## Exercise details
Below is a listing; return it in full, exactly as it appears.
::: Records provided
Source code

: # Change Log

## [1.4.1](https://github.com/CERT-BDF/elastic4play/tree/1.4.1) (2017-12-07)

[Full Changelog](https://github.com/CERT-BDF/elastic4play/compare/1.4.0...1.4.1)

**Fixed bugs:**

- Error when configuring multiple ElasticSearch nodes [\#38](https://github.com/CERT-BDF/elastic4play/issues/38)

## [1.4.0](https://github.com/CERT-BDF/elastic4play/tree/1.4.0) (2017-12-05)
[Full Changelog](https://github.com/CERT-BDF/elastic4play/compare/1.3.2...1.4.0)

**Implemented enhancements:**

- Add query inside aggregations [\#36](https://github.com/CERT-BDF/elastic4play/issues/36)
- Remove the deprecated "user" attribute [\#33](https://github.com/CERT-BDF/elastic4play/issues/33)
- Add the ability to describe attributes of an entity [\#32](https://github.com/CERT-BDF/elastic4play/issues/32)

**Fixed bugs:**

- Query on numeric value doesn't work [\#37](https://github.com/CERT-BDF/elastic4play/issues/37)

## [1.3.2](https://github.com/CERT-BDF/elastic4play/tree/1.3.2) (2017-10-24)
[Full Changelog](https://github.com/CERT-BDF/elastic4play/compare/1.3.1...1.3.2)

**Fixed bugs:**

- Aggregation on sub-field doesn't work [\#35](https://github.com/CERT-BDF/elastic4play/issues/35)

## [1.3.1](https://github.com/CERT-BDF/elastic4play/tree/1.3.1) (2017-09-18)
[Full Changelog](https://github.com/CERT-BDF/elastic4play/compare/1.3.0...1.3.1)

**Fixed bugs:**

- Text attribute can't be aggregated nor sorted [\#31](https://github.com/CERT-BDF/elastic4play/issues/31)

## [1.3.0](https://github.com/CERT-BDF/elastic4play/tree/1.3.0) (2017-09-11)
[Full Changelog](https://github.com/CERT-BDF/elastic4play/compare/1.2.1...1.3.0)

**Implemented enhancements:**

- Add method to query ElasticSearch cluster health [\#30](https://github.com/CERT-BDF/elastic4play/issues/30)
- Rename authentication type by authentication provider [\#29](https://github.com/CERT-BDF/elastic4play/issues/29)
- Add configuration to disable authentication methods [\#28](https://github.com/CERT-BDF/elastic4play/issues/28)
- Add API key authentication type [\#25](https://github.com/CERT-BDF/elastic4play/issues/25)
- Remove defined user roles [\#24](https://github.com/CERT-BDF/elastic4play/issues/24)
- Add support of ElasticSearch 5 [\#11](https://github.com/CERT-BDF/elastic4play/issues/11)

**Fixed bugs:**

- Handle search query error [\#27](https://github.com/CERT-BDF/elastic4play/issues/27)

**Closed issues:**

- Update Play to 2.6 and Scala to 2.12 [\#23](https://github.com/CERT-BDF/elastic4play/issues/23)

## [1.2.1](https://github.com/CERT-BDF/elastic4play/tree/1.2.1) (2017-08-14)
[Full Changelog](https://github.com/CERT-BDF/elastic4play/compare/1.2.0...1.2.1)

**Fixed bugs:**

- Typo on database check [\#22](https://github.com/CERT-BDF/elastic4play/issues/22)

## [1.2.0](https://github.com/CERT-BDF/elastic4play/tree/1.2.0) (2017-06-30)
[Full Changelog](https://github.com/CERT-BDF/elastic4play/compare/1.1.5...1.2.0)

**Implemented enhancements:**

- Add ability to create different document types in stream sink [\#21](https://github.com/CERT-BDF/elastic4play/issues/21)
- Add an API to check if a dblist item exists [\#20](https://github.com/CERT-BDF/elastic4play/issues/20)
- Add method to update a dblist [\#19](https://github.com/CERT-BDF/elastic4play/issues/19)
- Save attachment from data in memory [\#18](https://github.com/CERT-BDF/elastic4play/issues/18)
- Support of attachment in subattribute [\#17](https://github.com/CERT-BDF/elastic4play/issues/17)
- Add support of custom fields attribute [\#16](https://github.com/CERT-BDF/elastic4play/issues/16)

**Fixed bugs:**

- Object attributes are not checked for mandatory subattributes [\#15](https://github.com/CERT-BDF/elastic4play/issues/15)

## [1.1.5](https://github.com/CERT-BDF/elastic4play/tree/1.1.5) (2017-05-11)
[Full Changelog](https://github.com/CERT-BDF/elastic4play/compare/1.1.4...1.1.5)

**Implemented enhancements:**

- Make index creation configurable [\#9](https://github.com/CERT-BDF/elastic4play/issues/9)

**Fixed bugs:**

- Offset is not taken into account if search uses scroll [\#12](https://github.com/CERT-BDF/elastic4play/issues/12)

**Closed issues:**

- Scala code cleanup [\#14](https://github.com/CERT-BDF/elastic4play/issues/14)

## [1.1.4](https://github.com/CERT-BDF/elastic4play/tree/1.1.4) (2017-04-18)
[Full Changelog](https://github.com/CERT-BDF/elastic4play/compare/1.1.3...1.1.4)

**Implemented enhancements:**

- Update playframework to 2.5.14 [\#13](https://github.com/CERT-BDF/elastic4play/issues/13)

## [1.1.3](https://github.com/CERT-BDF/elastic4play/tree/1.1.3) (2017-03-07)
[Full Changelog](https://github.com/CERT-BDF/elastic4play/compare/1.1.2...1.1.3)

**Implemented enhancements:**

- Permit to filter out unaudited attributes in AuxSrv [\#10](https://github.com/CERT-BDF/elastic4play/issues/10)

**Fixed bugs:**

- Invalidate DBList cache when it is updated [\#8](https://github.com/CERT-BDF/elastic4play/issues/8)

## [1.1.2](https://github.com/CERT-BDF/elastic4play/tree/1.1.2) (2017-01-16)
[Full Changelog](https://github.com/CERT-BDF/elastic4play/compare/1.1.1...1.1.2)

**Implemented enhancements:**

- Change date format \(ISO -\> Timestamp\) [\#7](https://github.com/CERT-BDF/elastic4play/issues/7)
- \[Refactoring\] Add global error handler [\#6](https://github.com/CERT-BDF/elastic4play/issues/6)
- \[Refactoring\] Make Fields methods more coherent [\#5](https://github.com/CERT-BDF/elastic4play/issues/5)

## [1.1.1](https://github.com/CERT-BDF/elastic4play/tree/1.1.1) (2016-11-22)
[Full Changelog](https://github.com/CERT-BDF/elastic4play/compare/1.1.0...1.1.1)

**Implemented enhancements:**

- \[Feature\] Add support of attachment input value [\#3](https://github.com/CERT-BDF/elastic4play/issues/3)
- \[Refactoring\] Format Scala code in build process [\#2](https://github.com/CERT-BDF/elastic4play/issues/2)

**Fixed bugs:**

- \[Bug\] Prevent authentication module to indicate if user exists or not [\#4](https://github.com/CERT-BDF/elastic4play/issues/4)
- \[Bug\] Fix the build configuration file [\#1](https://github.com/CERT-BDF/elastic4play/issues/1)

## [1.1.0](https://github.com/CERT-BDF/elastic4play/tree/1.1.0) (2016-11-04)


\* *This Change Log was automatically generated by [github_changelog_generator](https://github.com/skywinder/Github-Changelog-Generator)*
::::::
## Result below
Source code

: # Change Log

## [1.4.1](https://github.com/CERT-BDF/elastic4play/tree/1.4.1) (2017-12-07)

[Full Changelog](https://github.com/CERT-BDF/elastic4play/compare/1.4.0...1.4.1)

**Fixed bugs:**

- Error when configuring multiple ElasticSearch nodes [\#38](https://github.com/CERT-BDF/elastic4play/issues/38)

## [1.4.0](https://github.com/CERT-BDF/elastic4play/tree/1.4.0) (2017-12-05)
[Full Changelog](https://github.com/CERT-BDF/elastic4play/compare/1.3.2...1.4.0)

**Implemented enhancements:**

- Add query inside aggregations [\#36](https://github.com/CERT-BDF/elastic4play/issues/36)
- Remove the deprecated "user" attribute [\#33](https://github.com/CERT-BDF/elastic4play/issues/33)
- Add the ability to describe attributes of an entity [\#32](https://github.com/CERT-BDF/elastic4play/issues/32)

**Fixed bugs:**

- Query on numeric value doesn't work [\#37](https://github.com/CERT-BDF/elastic4play/issues/37)

## [1.3.2](https://github.com/CERT-BDF/elastic4play/tree/1.3.2) (2017-10-24)
[Full Changelog](https://github.com/CERT-BDF/elastic4play/compare/1.3.1...1.3.2)

**Fixed bugs:**

- Aggregation on sub-field doesn't work [\#35](https://github.com/CERT-BDF/elastic4play/issues/35)

## [1.3.1](https://github.com/CERT-BDF/elastic4play/tree/1.3.1) (2017-09-18)
[Full Changelog](https://github.com/CERT-BDF/elastic4play/compare/1.3.0...1.3.1)

**Fixed bugs:**

- Text attribute can't be aggregated nor sorted [\#31](https://github.com/CERT-BDF/elastic4play/issues/31)

## [1.3.0](https://github.com/CERT-BDF/elastic4play/tree/1.3.0) (2017-09-11)
[Full Changelog](https://github.com/CERT-BDF/elastic4play/compare/1.2.1...1.3.0)

**Implemented enhancements:**

- Add method to query ElasticSearch cluster health [\#30](https://github.com/CERT-BDF/elastic4play/issues/30)
- Rename authentication type by authentication provider [\#29](https://github.com/CERT-BDF/elastic4play/issues/29)
- Add configuration to disable authentication methods [\#28](https://github.com/CERT-BDF/elastic4play/issues/28)
- Add API key authentication type [\#25](https://github.com/CERT-BDF/elastic4play/issues/25)
- Remove defined user roles [\#24](https://github.com/CERT-BDF/elastic4play/issues/24)
- Add support of ElasticSearch 5 [\#11](https://github.com/CERT-BDF/elastic4play/issues/11)

**Fixed bugs:**

- Handle search query error [\#27](https://github.com/CERT-BDF/elastic4play/issues/27)

**Closed issues:**

- Update Play to 2.6 and Scala to 2.12 [\#23](https://github.com/CERT-BDF/elastic4play/issues/23)

## [1.2.1](https://github.com/CERT-BDF/elastic4play/tree/1.2.1) (2017-08-14)
[Full Changelog](https://github.com/CERT-BDF/elastic4play/compare/1.2.0...1.2.1)

**Fixed bugs:**

- Typo on database check [\#22](https://github.com/CERT-BDF/elastic4play/issues/22)

## [1.2.0](https://github.com/CERT-BDF/elastic4play/tree/1.2.0) (2017-06-30)
[Full Changelog](https://github.com/CERT-BDF/elastic4play/compare/1.1.5...1.2.0)

**Implemented enhancements:**

- Add ability to create different document types in stream sink [\#21](https://github.com/CERT-BDF/elastic4play/issues/21)
- Add an API to check if a dblist item exists [\#20](https://github.com/CERT-BDF/elastic4play/issues/20)
- Add method to update a dblist [\#19](https://github.com/CERT-BDF/elastic4play/issues/19)
- Save attachment from data in memory [\#18](https://github.com/CERT-BDF/elastic4play/issues/18)
- Support of attachment in subattribute [\#17](https://github.com/CERT-BDF/elastic4play/issues/17)
- Add support of custom fields attribute [\#16](https://github.com/CERT-BDF/elastic4play/issues/16)

**Fixed bugs:**

- Object attributes are not checked for mandatory subattributes [\#15](https://github.com/CERT-BDF/elastic4play/issues/15)

## [1.1.5](https://github.com/CERT-BDF/elastic4play/tree/1.1.5) (2017-05-11)
[Full Changelog](https://github.com/CERT-BDF/elastic4play/compare/1.1.4...1.1.5)

**Implemented enhancements:**

- Make index creation configurable [\#9](https://github.com/CERT-BDF/elastic4play/issues/9)

**Fixed bugs:**

- Offset is not taken into account if search uses scroll [\#12](https://github.com/CERT-BDF/elastic4play/issues/12)

**Closed issues:**

- Scala code cleanup [\#14](https://github.com/CERT-BDF/elastic4play/issues/14)

## [1.1.4](https://github.com/CERT-BDF/elastic4play/tree/1.1.4) (2017-04-18)
[Full Changelog](https://github.com/CERT-BDF/elastic4play/compare/1.1.3...1.1.4)

**Implemented enhancements:**

- Update playframework to 2.5.14 [\#13](https://github.com/CERT-BDF/elastic4play/issues/13)

## [1.1.3](https://github.com/CERT-BDF/elastic4play/tree/1.1.3) (2017-03-07)
[Full Changelog](https://github.com/CERT-BDF/elastic4play/compare/1.1.2...1.1.3)

**Implemented enhancements:**

- Permit to filter out unaudited attributes in AuxSrv [\#10](https://github.com/CERT-BDF/elastic4play/issues/10)

**Fixed bugs:**

- Invalidate DBList cache when it is updated [\#8](https://github.com/CERT-BDF/elastic4play/issues/8)

## [1.1.2](https://github.com/CERT-BDF/elastic4play/tree/1.1.2) (2017-01-16)
[Full Changelog](https://github.com/CERT-BDF/elastic4play/compare/1.1.1...1.1.2)

**Implemented enhancements:**

- Change date format \(ISO -\> Timestamp\) [\#7](https://github.com/CERT-BDF/elastic4play/issues/7)
- \[Refactoring\] Add global error handler [\#6](https://github.com/CERT-BDF/elastic4play/issues/6)
- \[Refactoring\] Make Fields methods more coherent [\#5](https://github.com/CERT-BDF/elastic4play/issues/5)

## [1.1.1](https://github.com/CERT-BDF/elastic4play/tree/1.1.1) (2016-11-22)
[Full Changelog](https://github.com/CERT-BDF/elastic4play/compare/1.1.0...1.1.1)

**Implemented enhancements:**

- \[Feature\] Add support of attachment input value [\#3](https://github.com/CERT-BDF/elastic4play/issues/3)
- \[Refactoring\] Format Scala code in build process [\#2](https://github.com/CERT-BDF/elastic4play/issues/2)

**Fixed bugs:**

- \[Bug\] Prevent authentication module to indicate if user exists or not [\#4](https://github.com/CERT-BDF/elastic4play/issues/4)
- \[Bug\] Fix the build configuration file [\#1](https://github.com/CERT-BDF/elastic4play/issues/1)

## [1.1.0](https://github.com/CERT-BDF/elastic4play/tree/1.1.0) (2016-11-04)


\* *This Change Log was automatically generated by [github_changelog_generator](https://github.com/skywinder/Github-Changelog-Generator)*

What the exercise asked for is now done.